До восьми еще полно времени. Обычно около восьми вечера по Бойлстону проезжает полицейский патруль, и кто-то из копов, высунувшись из окна, кричит Джареду, что пора закругляться. Вот тогда он и позвонит Маку. А сейчас надо играть, зарабатывать деньги. Он поправляет хай-хэт и подвесную тарелку, немного подумав, решает добавить ковбелл, потому что сегодня, по всем ощущениям, день как раз для ковбелла.

Джаред с Маком работают на полставки в «Доктор рекордз» на Ньюбери-стрит, но в хороший день Джаред зарабатывает почти столько же уличными концертами. И стучать по барабанам в солнечный день на Бойлстон-стрит уж всяко приятнее, чем сидеть в душном торговом зале и вести долгие разговоры с музыкальными маньяками, ищущими раритеты Дэйва Ван Ронка в записи «Фолкуэйз» или раритеты Дэда на замшелом виниле. Джареду всегда хочется их спросить, где они были, когда ликвидировалась «Тауэр рекордз».

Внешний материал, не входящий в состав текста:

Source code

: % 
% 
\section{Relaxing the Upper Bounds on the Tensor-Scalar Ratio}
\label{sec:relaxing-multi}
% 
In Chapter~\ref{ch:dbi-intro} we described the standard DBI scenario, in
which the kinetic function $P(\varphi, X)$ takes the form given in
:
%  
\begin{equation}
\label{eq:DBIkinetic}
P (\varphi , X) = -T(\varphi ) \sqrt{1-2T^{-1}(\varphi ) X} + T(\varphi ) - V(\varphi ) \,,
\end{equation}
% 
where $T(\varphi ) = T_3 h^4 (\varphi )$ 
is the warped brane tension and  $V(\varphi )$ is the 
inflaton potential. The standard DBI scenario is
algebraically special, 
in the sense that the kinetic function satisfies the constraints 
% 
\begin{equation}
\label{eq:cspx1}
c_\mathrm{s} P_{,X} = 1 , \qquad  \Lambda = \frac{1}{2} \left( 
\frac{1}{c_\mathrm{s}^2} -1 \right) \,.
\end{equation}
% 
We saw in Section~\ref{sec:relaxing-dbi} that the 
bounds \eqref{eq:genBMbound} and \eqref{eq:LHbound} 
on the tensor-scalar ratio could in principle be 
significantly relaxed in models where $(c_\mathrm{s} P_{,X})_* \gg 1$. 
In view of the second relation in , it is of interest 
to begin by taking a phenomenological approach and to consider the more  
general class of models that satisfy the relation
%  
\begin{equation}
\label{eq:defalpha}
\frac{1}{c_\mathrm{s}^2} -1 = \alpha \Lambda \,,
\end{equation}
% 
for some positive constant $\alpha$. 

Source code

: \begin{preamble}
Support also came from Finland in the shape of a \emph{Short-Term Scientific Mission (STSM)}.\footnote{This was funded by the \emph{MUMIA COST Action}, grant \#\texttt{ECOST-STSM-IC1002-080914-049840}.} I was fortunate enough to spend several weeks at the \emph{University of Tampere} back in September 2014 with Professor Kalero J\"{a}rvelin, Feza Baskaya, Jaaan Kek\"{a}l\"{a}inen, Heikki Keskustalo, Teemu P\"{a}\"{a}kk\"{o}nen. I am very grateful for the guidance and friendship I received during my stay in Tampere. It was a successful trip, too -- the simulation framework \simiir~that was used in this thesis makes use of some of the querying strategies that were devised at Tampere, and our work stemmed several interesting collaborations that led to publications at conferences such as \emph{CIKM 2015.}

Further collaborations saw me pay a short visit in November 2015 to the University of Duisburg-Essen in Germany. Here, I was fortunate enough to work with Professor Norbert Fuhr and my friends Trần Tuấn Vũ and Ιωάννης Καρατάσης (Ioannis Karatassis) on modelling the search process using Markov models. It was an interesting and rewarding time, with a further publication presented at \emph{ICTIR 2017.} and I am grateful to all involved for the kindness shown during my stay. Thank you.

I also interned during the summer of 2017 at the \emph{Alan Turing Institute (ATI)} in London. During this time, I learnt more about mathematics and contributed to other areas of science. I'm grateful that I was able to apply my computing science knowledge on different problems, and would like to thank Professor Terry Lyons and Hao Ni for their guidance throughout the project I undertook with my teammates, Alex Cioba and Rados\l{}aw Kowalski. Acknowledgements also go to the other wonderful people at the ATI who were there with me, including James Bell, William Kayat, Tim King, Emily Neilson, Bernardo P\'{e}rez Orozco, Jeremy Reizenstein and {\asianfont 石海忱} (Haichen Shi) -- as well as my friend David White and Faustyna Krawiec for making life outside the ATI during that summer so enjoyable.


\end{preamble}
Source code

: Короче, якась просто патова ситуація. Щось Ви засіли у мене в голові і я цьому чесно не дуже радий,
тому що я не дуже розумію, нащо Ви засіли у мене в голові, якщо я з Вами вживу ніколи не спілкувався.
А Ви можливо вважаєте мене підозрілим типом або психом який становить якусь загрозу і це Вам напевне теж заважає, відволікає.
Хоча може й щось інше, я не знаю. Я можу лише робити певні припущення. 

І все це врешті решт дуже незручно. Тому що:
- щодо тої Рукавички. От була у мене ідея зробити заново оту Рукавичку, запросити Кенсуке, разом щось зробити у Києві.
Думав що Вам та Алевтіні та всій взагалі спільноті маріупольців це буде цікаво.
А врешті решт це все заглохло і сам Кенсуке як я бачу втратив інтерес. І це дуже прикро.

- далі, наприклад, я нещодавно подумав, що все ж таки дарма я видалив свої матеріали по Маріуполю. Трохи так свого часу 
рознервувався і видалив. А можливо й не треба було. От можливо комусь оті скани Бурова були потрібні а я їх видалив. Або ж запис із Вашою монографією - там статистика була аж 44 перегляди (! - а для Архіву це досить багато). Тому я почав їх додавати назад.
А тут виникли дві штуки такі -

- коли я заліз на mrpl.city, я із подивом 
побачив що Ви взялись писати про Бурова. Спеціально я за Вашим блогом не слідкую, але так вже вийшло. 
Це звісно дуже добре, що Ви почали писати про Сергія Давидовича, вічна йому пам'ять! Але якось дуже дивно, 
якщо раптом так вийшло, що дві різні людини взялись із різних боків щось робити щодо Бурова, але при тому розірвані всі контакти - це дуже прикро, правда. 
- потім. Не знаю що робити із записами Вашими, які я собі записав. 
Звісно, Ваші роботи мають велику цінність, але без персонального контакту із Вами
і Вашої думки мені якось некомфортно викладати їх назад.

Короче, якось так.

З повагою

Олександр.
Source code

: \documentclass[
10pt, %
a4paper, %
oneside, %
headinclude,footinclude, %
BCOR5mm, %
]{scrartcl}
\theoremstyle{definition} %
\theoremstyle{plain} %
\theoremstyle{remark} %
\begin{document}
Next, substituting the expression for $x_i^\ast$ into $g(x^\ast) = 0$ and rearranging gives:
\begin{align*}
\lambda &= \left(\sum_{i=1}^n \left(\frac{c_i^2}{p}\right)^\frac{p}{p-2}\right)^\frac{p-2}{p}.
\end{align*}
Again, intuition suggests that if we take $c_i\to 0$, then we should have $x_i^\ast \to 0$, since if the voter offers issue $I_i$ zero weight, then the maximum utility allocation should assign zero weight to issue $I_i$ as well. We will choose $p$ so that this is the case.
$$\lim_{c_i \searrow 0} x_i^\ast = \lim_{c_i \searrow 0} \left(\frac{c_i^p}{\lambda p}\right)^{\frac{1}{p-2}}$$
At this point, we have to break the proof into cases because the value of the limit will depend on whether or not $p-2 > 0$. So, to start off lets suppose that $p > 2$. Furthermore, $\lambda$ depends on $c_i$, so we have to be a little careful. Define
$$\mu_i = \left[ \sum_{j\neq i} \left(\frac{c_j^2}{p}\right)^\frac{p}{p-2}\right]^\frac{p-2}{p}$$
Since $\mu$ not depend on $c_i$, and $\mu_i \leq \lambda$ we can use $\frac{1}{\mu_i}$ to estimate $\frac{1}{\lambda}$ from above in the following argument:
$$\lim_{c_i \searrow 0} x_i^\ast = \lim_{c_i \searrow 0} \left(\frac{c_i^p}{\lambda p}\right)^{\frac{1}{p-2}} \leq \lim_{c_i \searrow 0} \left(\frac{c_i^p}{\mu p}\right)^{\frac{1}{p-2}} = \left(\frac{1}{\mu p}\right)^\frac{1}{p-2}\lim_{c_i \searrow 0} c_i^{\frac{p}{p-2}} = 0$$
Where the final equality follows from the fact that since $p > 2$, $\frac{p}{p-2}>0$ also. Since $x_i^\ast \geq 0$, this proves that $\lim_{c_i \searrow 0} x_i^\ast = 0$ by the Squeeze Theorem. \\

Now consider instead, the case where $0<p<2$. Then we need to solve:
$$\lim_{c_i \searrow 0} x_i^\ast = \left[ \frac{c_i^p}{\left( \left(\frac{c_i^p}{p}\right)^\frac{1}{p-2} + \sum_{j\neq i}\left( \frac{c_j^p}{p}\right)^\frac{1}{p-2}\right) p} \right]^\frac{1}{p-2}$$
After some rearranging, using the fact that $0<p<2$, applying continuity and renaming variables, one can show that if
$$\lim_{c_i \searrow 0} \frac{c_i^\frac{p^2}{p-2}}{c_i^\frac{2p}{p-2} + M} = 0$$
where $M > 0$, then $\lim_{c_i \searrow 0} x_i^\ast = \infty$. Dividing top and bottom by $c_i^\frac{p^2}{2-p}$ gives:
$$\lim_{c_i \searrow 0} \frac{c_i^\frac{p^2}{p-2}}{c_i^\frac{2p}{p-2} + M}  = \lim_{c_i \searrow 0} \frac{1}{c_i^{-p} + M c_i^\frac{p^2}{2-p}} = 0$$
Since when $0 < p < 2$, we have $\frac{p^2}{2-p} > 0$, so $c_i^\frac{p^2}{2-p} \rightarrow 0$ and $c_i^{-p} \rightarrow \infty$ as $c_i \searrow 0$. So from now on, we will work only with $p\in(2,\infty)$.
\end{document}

Он учился в Джульярдской школе, которую называл – прости, Кей Кайсер – «Школледжем музыкальных знаний»[9]. Продержался там три семестра, но в итоге понял, что это не для него. Преподы требовали, чтобы студенты включали голову и понимали, что делают, но он всегда был убежден, что ритм – друг музыканта, а размышление – враг. Иногда он играет с какой-нибудь группой как приглашенный ударник, когда надо кого-нибудь подменить, но группы его не особенно интересуют. Он никогда не скажет такого вслух (хотя пару раз говорил, когда был сильно пьян), но иногда ему кажется, что и сама музыка – тоже враг. Впрочем, об этом не думаешь, когда ты в ударе. Когда ловишь драйв. Тогда все теряет значение, и остаются только барабаны. Только ритм.

Он начинает потихонечку разогреваться, пока только вполсилы, в медленном темпе, без ковбелла, без тома и без римшотов, не особо печалясь, что Волшебная Шляпа остается пустой, не считая двух его собственных смятых долларов и четвертака, брошенного (с презрительной миной) каким-то мальчишкой на скейте. Торопиться не надо. Всему свое время. Как и предвкушение радостей осенних бостонских выходных, предвкушение драйва – это уже половина веселья. Может быть, даже больше, чем половина.

Дженис Халлидей идет домой после семичасовой смены в «Пэйпер энд пейдж», плетется по Бойлстон-стрит, уныло смотрит себе под ноги, вцепившись в сумку двумя руками. Она собирается прогуляться до Фенуэя и там уже сесть на метро. Потому что сейчас ей надо пройтись пешком. Ее парень, с которым они пробыли вместе почти полтора года, только что с ней расстался. Он ее бросил, если говорить как есть. А если сказать еще проще, послал ее на хрен. Послал в современной манере, кинул ей сообщение.